MANCHESTER, N.H. — Political mailers are stuffed in their front doors, and the phone rings nonstop. Under a fall canopy of crimson and golden leaves, the battle for independent voters is being waged hour by hour in battleground New Hampshire.
The state offers just four electoral votes in next week's presidential election, but President Obama and challenger Mitt Romney are vying fiercely here for the remaining independent voters, who are decidedly ambivalent about both candidates.
Mr. Obama won a majority of independent voters in 2008 with visions of a post-partisan administration that could break the logjam in Washington after eight years under George W. Bush. But the gridlock remains, and Mr. Obama and Mr. Romney are competing for a rapidly diminishing number of independent voters, who could make up 30 percent or more of the electorate in a series of must-win states.

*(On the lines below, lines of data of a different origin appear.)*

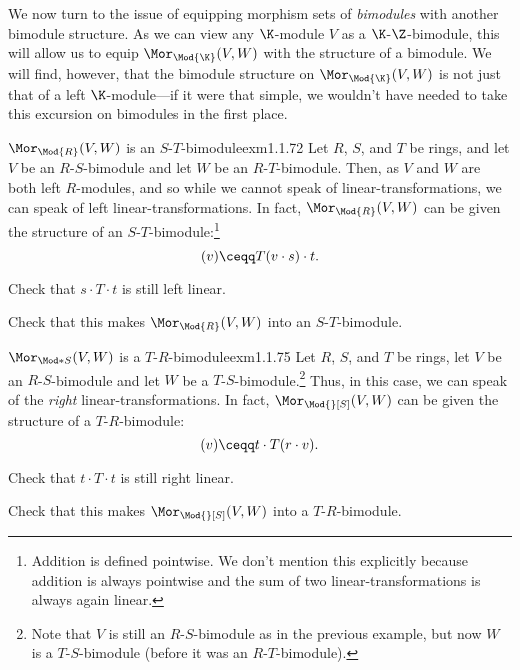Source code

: We now turn to the issue of equipping morphism sets of \emph{bimodules} with another bimodule structure.  As we can view any $\K$-module $V$ as a $\K$-$\Z$-bimodule, this will allow us to equip $\Mor _{\Mod{\K}}(V,W)$ with the structure of a bimodule.  We will find, however, that the bimodule structure on $\Mor _{\Mod{\K}}(V,W)$ is not just that of a left $\K$-module---if it were that simple, we wouldn't have needed to take this excursion on bimodules in the first place.
\begin{exm}{$\Mor _{\Mod{R}}(V,W)$ is an $S$-$T$-bimodule}{exm1.1.72}
	Let $R$, $S$, and $T$ be rings, and let $V$ be an $R$-$S$-bimodule and let $W$ be an $R$-$T$-bimodule.  Then, as $V$ and $W$ are both left $R$-modules, and so while we cannot speak of linear-transformations, we can speak of left linear-transformations.  In fact, $\Mor _{\Mod{R}}(V,W)$ can be given the structure of an $S$-$T$-bimodule:\footnote{Addition is defined pointwise.  We don't mention this explicitly because addition is always pointwise and the sum of two linear-transformations is always again linear.}
	\begin{equation}
		[s\cdot T\cdot t](v)\ceqq T(v\cdot s)\cdot t.
	\end{equation}
	\begin{exr}[breakable=false]{}{}
		Check that $s\cdot T\cdot t$ is still left linear.
	\end{exr}
	\begin{exr}[breakable=false]{}{}
		Check that this makes $\Mor _{\Mod{R}}(V,W)$ into an $S$-$T$-bimodule.
	\end{exr}
\end{exm}
\begin{exm}{$\Mor _{\Mod*{S}}(V,W)$ is a $T$-$R$-bimodule}{exm1.1.75}
	Let $R$, $S$, and $T$ be rings, let $V$ be an $R$-$S$-bimodule and let $W$ be a $T$-$S$-bimodule.\footnote{Note that $V$ is still an $R$-$S$-bimodule as in the previous example, but now $W$ is a $T$-$S$-bimodule (before it was an $R$-$T$-bimodule).}  Thus, in this case, we can speak of the \emph{right} linear-transformations.  In fact, $\Mor _{\Mod{}[S]}(V,W)$ can be given the structure of a $T$-$R$-bimodule:
	\begin{equation}
		[t\cdot T\cdot r](v)\ceqq t\cdot T(r\cdot v).
	\end{equation}
	\begin{exr}[breakable=false]{}{}
		Check that $t\cdot T\cdot t$ is still right linear.
	\end{exr}
	\begin{exr}[breakable=false]{}{}
		Check that this makes $\Mor _{\Mod{}[S]}(V,W)$ into a $T$-$R$-bimodule.
	\end{exr}
\end{exm}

Polling by Pew Research found Mr. Obama and Mr. Romney virtually tied among independents throughout the fall, but the Republican has opened up a small lead with this group in recent days. Polling by The Washington Post and ABC News shows Mr. Romney leading among independents, which Mr. Romney's campaign points to as evidence of independents breaking his way.

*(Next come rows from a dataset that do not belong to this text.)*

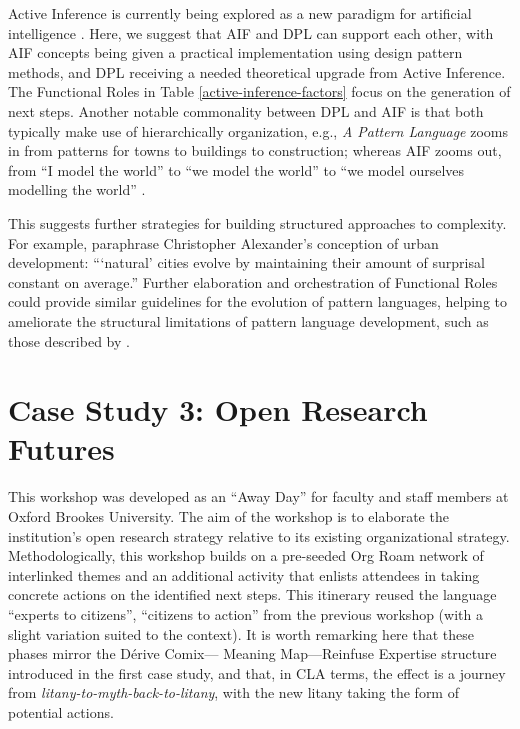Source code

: \documentclass[acmlarge,timestamp]{acmart}
\begin{document}
Active Inference is currently being explored as a new paradigm for
artificial intelligence
\cite{friston2022designing,albarracin2023designing}.  Here, we suggest
that AIF and DPL can support each other, with AIF concepts being given
a practical implementation using design pattern methods, and DPL
receiving a needed theoretical upgrade from Active Inference.  The
{\sc Functional Roles} in Table \ref{active-inference-factors} focus
on the generation of next steps.  Another notable commonality between
DPL and AIF is that both typically make use of hierarchically
organization, e.g., \emph{A Pattern Language} zooms in from patterns
for towns to buildings to construction; whereas AIF zooms out, from “I
model the world” to “we model the world” to “we model ourselves
modelling the world” \cite{Kirchhoff2018}.

This suggests further strategies for building structured approaches to
complexity.  For example, \citet{benoit2019structure} paraphrase
Christopher Alexander’s conception of urban development: “‘natural’
cities evolve by maintaining their amount of surprisal constant on
average.”  Further elaboration and orchestration of {\sc Functional
  Roles} could provide similar guidelines for the evolution of pattern
languages, helping to ameliorate the structural limitations of pattern
language development, such as those described by \citet{Dawes2018}.



\clearpage
\section{Case Study 3: Open Research Futures}

This workshop was developed as an “Away Day” for faculty and staff
members at Oxford Brookes University.  The aim of the workshop is to
elaborate the institution’s open research strategy relative to its
existing organizational strategy.  Methodologically, this workshop
builds on a pre-seeded Org Roam network of interlinked themes and an
additional activity that enlists attendees in taking concrete actions
on the identified next steps.  This itinerary reused the language
“experts to citizens”, “citizens to action” from the previous workshop
(with a slight variation suited to the context).  It is worth
remarking here that these phases mirror the {\sc Dérive Comix}—{\sc
  Meaning Map}—{\sc Reinfuse Expertise} structure introduced in the
first case study, and that, in CLA terms, the effect is a journey from
\emph{litany-to-myth-back-to-litany}, with the new litany taking the
form of potential actions.
\end{document}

"I probably will go with Romney," said Don Hodgman, an undecided Democrat from Manchester who voted for Mr. Obama last time. "I hate to say it — it's the lesser of two evils."
In nearby Nashua, Patty Cardin, an independent who works in retail, pointed to the vanity plate on her silver Chrysler Sebring. "My license plate says it all — FAITH," said Ms. Cardin, who said she voted absentee for Mr. Obama because she was turned off by the Republican's views on abortion.
"It was just a sense in my gut," she said outside her gym. "Obama is a little bit closer to getting us on the track to where we need to be."
Mr. Obama's campaign says it still holds a slight advantage with independents, approaching his level of support in 2008, when he won independents by about 8 points over Republican John McCain.
Independent voters are hardly monolithic — some tend to vote for Democrats, while others lean Republican. But their reach is considerable in a close election because they form sizable blocs in battleground states.
In 2008, independents made up 30 percent or more of the electorate in New Hampshire, Colorado, Iowa, Nevada and Ohio and approached that level in Florida, North Carolina, Wisconsin and Virginia, making their support even more critical this time around.
"Independents will decide the next president of the United States," said Romney pollster Neil Newhouse. "It's as simple as that."
In New Hampshire, independents formed about 45 percent of the electorate in 2008, making the quest for those voters a crucial part of the campaign.
Both the Obama and Romney campaigns are dispatching volunteers to the doorsteps of independents and undecided voters and keeping open a steady line of communication to try to lock in votes. Both campaigns estimate about 10 percent of New Hampshire voters still may be up for grabs — with many from the ranks of independents or the independent-minded — but agree those numbers are dwindling by the day.